Violet Crown venue withdraws city water and sewer extension request

A rendering of the Violet Crown Amphitheater shows the proposed venue that environmental groups say would be detrimental to Barton Creek and surrounding wildlife (Provided by Christine Haas Media)

Central Texas environmental organizations won their first battle last week in an effort to quash plans for the proposed Violet Crown Amphitheater, the 20,000-plus-capacity music venue planned on and near environmentally protected areas in Southwest Austin. The city's Environmental Com­mis­sion voted unanimously Feb. 16 against the developer's request to extend and widen miles of city water and waste­water pipes out along Texas 71 to the proposed site near the intersection with Southwest Parkway.

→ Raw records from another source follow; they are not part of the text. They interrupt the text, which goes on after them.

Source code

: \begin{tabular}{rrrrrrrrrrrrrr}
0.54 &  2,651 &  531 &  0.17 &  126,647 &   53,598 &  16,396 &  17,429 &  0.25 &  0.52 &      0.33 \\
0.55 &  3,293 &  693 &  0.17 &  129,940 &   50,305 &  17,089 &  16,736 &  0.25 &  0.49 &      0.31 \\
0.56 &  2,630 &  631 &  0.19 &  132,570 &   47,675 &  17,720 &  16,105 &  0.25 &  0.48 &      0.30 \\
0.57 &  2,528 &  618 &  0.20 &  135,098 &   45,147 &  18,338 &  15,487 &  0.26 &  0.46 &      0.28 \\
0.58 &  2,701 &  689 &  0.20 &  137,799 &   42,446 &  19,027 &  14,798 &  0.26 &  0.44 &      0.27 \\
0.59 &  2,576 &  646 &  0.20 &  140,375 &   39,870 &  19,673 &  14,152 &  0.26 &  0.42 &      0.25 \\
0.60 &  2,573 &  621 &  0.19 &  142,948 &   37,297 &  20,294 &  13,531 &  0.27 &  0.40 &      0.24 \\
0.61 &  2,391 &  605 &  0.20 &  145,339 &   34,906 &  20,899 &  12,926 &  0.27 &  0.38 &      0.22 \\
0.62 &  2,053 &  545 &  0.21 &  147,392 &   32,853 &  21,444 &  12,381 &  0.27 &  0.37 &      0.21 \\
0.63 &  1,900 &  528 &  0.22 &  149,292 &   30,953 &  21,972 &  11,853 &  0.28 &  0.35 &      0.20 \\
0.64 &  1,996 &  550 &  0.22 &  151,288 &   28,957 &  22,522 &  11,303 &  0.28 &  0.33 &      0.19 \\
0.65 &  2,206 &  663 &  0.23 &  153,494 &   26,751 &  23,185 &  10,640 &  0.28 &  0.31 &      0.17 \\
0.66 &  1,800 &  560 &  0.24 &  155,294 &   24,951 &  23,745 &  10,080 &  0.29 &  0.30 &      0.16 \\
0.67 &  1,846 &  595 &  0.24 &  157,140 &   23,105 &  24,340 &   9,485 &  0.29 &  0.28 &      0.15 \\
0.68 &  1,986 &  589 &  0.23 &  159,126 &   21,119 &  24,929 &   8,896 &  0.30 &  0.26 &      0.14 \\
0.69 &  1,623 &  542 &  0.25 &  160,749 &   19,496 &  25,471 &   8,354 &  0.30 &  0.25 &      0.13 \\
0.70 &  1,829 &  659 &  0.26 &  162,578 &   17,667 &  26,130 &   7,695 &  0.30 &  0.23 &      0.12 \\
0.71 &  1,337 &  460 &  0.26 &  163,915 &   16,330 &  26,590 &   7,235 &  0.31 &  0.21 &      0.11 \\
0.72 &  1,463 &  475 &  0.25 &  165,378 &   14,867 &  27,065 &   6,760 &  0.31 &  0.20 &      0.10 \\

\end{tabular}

City Council would have had the final say on the water line expansion, but developers requested to withdraw the water and wastewater service request Tuesday, February 22, confirmed Christine Haas, a spokesperson for the project. Haas said the decision will not stop the development. "We had expected this and have had several back up plans in place for water."

The commissioners who voted no weighed feedback from the city's Watershed Protection Department, which opposed the request. Kaela Champlin, an environmental program coordinator with the department, told the board that the site's water needs would be equivalent to a 766-single-family­-home subdivision to serve the proposed amphitheatre, golf course, nightclub, offices, and two residential towers. All those facilities and others would sit on the 71-acre site, which borders the Nature Conservancy's Barton Creek Hab­i­tat Preserve and lies within the Barton Creek Water­shed and Edwards Aquifer Contributing Zone, Champlin said.

Developer Craig Bryan, president of International Devel­op­ment Management, emphasized that he wanted to make the project "a crown jewel of how to do something right, especially from an environmental standpoint." Part of his plan involves raising money for local nonprofits through concert ticket sales, and Bryan said the project would raise money for environmental groups regardless of the commission's decision. His engineering team argued that running water lines right along Texas 71 would not hurt the surrounding environment more than the highway itself does.

A series of opponents lined up to argue that the project in its proposed location could not possibly be environmentally friendly. Some of the proposed water and wastewater lines would cross tributaries of the creek, Champlin said, adding that if the project did not tie into Austin Water's infrastructure, the developers could seek another provider to irrigate treated wastewater on approximately 30 acres, or 42%, of the site.

Nicole Netherton, executive director of Travis Audubon, took the podium to describe impacts to the endangered golden­-cheeked warblers who live in the adjacent preserve. Bill Bunch of the Save Our Springs Alliance reminded commissioners that Austin taxpayers have spent millions to protect habitat and water quality with land acquisitions in the area. Because some of the site was platted prior to the 1992 Save Our Springs Ordinance, the property could be grandfathered out of compliance with the code, though Bryan has said his team would follow current regulations voluntarily.

Mike Clifford, technical director with Greater Edwards Aquifer Alliance, said the organization will reach out to developers to ask if they would consider selling the tract to the Barton Creek Habitat Preserve.

"That is a pretty long shot but it's our job to make that call," Clifford said.